Los Angeles is considering sending “Dear John” letters to the homes of men who solicit prostitutes hoping the mail will be opened by mothers, girlfriends or wives.
Privacy advocates are slamming the idea. The plan would use automated license plate readers to generate the letters, which would be aimed at shaming “Johns,” the Los Angeles Daily News reported.
Automated License Plate Readers (or ALPRs), are a widely used law enforcement mass surveillance tool. Mounted onto police cars or fixed to bridges, they use high speed cameras to take thousands of photographs of license plates. The date, time, and location of each plate scan is recorded by the scanner, and often uploaded into a database for later use. Police justify the use of these devices by saying they ease the work in locating stolen vehicles and finding vehicles used by those who committed a crime. Privacy advocates note other concerns with ALPRs that reach past those laudable goals.

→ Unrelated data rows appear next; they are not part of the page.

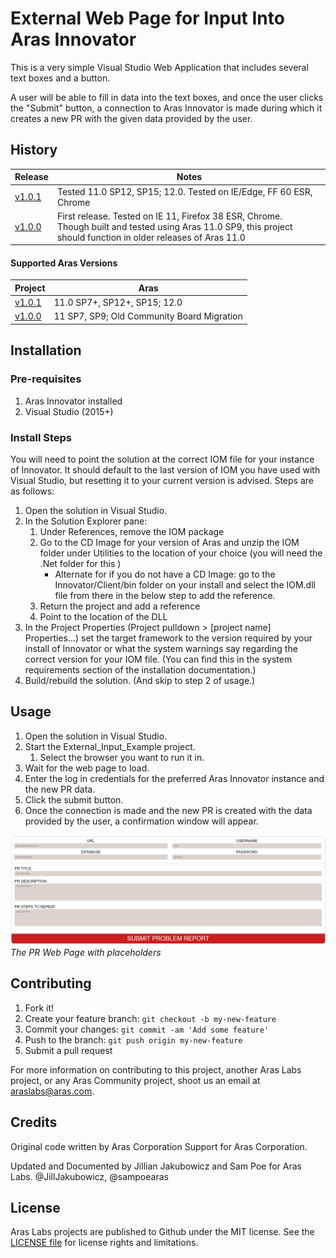 # External Web Page for Input Into Aras Innovator

This is a very simple Visual Studio Web Application that includes several text boxes and a button.

A user will be able to fill in data into the text boxes, and once the user clicks the "Submit" button, 
a connection to Aras Innovator is made during which it creates a new PR with the given data provided by the user. 

## History

| Release                                                      | Notes                                                        |
| ------------------------------------------------------------ | ------------------------------------------------------------ |
| [v1.0.1](https://github.com/ArasLabs/External-Input-Example/releases/tag/v1.0.1) | Tested 11.0 SP12, SP15; 12.0. Tested on IE/Edge, FF 60 ESR, Chrome |
| [v1.0.0](https://github.com/ArasLabs/External-Input-Example/releases/tag/v1.0.0) | First release. Tested on IE 11, Firefox 38 ESR, Chrome. <br />Though built and tested using Aras 11.0 SP9, this project should function in older releases of Aras 11.0 |

#### Supported Aras Versions

| Project                                                      | Aras                                       |
| ------------------------------------------------------------ | ------------------------------------------ |
| [v1.0.1](https://github.com/ArasLabs/External-Input-Example/releases/tag/v1.0.1) | 11.0 SP7+, SP12+, SP15; 12.0               |
| [v1.0.0](https://github.com/ArasLabs/External-Input-Example/releases/tag/v1.0.0) | 11 SP7, SP9; Old Community Board Migration |

## Installation

### Pre-requisites

1. Aras Innovator installed
2. Visual Studio (2015+)

### Install Steps

You will need to point the solution at the correct IOM file for your instance of Innovator. It should default to the last version of IOM you have used with Visual Studio, but resetting it to your current version is advised. Steps are as follows:

1. Open the solution in Visual Studio.
2. In the Solution Explorer pane:
   1. Under References, remove the IOM package
   2. Go to the CD Image for your version of Aras and unzip the IOM folder under Utilities to the location of your choice (you will need the .Net folder for this )
      - Alternate for if you do not have a CD Image: go to the Innovator/Client/bin folder on your install and select the IOM.dll file from there in the below step to add the reference.
   3. Return the project and add a reference
   4. Point to the location of the DLL
3. In the Project Properties (Project pulldown > [project name] Properties…) set the target framework to the version required by your install of Innovator or what the system warnings say regarding the correct version for your IOM file. (You can find this in the system requirements section of the installation documentation.)
4. Build/rebuild the solution. (And skip to step 2 of usage.)

## Usage

1. Open the solution in Visual Studio.
2. Start the External_Input_Example project.
   1. Select the browser you want to run it in.
3. Wait for the web page to load.
4. Enter the log in credentials for the preferred Aras Innovator instance and the new PR data.
5. Click the submit button.
6. Once the connection is made and the new PR is created with the data provided by the user, a confirmation window will appear.

![Customized Dashboard](./Screenshots/PR-WebPage2.png)
*The PR Web Page with placeholders*

## Contributing

1. Fork it!
2. Create your feature branch: `git checkout -b my-new-feature`
3. Commit your changes: `git commit -am 'Add some feature'`
4. Push to the branch: `git push origin my-new-feature`
5. Submit a pull request

For more information on contributing to this project, another Aras Labs project, or any Aras Community project, shoot us an email at araslabs@aras.com.

## Credits

Original code written by Aras Corporation Support for Aras Corporation.

Updated and Documented by Jillian Jakubowicz and Sam Poe for Aras Labs. @JillJakubowicz, @sampoearas

## License

Aras Labs projects are published to Github under the MIT license. See the [LICENSE file](./LICENSE.md) for license rights and limitations.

[Most] ALPR systems collect and store data on every car (i.e. they don’t distinguish between suspects and innocent civilians). Even if a vehicle isn’t involved in a crime, data on where it was and when may be stored for many years, just in case the vehicle later comes under suspicion…Depending on how much data has been collected, this information in aggregate can reveal all sorts of personal information, including what doctors you visit, what protests you attend, and where you work, shop, worship, and sleep at night. (emphasis added.)
I bolded the above statement because that’s where Councilwoman Martinez’s plan goes past the realm of combating prostitution and falls head first into a spiral of lunacy that could cost Los Angeles millions of dollars in civil suits. Vehicles, and the people who drive them, may have perfectly legal reasons to be in her San Fernando Valley district. Technology doesn’t distinguish between those soliciting groceries and soliciting sex, so all the data will be aggregated and letters potentially sent to someone’s home who just happened to be in the neighborhood to pick up a gallon of milk and a loaf of bread.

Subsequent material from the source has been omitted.